■ **Task**
Look at the entries below and restate word for word the lines from the first through the one that has "<p>LASER System was developed for LASER".

■ **Material provided**

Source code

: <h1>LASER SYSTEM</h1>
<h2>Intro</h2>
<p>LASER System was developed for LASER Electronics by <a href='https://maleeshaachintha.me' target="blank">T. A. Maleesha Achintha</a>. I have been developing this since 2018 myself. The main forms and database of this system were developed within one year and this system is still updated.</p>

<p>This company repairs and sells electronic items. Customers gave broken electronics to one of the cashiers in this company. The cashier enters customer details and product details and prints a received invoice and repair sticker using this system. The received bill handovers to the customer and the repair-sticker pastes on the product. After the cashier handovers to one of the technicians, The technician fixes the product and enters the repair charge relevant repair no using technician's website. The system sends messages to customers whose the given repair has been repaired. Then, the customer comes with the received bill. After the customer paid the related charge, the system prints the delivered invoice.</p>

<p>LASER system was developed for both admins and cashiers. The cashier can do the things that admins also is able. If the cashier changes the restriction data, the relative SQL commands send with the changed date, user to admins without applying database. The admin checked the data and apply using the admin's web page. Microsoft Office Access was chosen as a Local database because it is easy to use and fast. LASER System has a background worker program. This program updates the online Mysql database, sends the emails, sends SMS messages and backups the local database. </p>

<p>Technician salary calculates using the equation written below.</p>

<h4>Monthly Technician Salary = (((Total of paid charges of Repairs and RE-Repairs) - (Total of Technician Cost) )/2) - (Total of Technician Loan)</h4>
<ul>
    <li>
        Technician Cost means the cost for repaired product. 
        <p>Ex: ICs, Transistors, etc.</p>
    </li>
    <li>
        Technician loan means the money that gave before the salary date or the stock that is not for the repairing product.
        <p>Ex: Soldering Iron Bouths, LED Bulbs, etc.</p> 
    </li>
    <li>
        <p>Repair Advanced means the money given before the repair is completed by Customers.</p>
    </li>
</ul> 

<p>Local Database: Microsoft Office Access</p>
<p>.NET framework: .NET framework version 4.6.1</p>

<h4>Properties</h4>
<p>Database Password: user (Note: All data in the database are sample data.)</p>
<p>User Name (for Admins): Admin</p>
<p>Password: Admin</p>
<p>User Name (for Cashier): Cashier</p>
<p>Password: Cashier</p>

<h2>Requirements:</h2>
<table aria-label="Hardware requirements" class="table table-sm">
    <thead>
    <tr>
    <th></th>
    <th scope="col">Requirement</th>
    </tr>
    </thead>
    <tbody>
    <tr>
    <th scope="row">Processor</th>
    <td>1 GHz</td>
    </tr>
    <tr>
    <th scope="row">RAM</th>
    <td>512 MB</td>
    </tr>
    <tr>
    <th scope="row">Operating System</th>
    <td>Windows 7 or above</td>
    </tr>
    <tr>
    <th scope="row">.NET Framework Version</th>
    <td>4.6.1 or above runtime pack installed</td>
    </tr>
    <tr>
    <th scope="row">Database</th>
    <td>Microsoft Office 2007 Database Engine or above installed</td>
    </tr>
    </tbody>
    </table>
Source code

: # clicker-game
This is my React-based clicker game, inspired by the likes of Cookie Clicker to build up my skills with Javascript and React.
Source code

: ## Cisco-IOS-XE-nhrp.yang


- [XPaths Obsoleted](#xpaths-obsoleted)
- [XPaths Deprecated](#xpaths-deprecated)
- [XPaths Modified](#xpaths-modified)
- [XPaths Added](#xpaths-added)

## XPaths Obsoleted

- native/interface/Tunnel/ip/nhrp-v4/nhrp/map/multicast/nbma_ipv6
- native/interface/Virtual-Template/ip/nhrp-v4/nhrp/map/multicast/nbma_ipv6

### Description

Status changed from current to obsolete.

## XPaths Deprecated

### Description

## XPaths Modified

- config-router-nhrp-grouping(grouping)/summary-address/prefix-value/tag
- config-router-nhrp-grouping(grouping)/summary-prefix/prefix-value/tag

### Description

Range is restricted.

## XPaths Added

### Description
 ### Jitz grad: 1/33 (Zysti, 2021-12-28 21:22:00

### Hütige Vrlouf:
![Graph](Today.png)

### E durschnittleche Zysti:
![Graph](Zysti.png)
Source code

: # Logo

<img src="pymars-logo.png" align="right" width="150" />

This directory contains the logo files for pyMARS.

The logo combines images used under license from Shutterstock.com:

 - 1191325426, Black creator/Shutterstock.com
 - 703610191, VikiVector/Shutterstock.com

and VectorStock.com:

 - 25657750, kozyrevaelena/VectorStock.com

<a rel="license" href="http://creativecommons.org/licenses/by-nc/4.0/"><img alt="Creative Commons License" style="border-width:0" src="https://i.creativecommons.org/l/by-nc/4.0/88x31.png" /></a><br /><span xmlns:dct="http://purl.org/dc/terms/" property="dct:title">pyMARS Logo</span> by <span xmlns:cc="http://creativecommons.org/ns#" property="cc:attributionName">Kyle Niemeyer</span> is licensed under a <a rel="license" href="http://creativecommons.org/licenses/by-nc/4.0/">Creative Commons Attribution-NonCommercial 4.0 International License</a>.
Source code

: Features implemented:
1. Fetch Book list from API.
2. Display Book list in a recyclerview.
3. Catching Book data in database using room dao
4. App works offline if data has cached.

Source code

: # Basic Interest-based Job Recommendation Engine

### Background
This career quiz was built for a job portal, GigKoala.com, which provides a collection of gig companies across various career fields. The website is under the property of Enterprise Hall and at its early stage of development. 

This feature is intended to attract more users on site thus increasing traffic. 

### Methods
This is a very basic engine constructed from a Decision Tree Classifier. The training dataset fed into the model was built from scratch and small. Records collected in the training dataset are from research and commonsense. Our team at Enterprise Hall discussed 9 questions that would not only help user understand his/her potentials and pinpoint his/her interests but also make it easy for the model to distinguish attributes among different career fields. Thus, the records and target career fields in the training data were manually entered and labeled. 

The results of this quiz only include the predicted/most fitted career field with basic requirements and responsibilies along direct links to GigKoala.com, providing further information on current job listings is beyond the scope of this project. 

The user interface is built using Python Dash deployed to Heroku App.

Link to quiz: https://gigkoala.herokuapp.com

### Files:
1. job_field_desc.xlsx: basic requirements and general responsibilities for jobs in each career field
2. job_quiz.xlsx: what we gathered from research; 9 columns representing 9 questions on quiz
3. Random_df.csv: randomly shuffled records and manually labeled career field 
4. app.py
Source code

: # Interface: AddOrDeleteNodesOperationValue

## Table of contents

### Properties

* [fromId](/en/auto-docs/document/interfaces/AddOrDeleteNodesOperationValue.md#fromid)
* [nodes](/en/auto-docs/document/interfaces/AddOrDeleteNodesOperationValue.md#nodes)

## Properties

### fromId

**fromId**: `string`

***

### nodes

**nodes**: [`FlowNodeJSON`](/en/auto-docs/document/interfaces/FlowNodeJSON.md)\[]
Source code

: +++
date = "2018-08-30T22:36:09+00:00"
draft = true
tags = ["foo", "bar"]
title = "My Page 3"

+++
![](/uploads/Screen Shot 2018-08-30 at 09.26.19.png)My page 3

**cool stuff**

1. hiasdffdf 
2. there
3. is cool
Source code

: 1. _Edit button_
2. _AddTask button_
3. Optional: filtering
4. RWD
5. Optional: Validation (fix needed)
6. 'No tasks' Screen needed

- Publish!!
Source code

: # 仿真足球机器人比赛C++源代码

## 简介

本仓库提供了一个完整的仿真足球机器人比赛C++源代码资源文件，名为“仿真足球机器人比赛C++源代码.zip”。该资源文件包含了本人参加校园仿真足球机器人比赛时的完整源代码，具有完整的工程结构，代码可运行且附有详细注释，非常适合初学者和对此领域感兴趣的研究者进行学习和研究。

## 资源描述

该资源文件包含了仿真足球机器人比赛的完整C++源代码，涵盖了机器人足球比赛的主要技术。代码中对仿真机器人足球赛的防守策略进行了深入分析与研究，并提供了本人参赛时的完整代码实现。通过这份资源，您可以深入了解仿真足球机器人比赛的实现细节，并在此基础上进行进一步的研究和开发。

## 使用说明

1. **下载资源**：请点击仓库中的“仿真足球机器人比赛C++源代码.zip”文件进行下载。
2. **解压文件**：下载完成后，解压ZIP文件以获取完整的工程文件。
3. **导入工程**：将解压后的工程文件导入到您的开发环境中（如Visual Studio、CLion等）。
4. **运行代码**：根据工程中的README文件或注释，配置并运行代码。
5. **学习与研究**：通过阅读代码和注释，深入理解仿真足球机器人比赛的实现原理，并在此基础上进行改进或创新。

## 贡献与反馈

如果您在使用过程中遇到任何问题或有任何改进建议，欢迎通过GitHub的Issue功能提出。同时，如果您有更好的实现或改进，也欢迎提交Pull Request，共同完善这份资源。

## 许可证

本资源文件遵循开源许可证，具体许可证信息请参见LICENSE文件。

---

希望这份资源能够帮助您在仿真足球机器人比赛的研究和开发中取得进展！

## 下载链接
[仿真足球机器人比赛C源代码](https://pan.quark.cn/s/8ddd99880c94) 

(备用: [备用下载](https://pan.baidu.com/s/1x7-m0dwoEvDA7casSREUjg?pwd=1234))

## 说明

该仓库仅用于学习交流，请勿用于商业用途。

■ **Reply to the task**
Source code

: <h1>LASER SYSTEM</h1>
<h2>Intro</h2>
<p>LASER System was developed for LASER Electronics by <a href='https://maleeshaachintha.me' target="blank">T. A. Maleesha Achintha</a>. I have been developing this since 2018 myself. The main forms and database of this system were developed within one year and this system is still updated.</p>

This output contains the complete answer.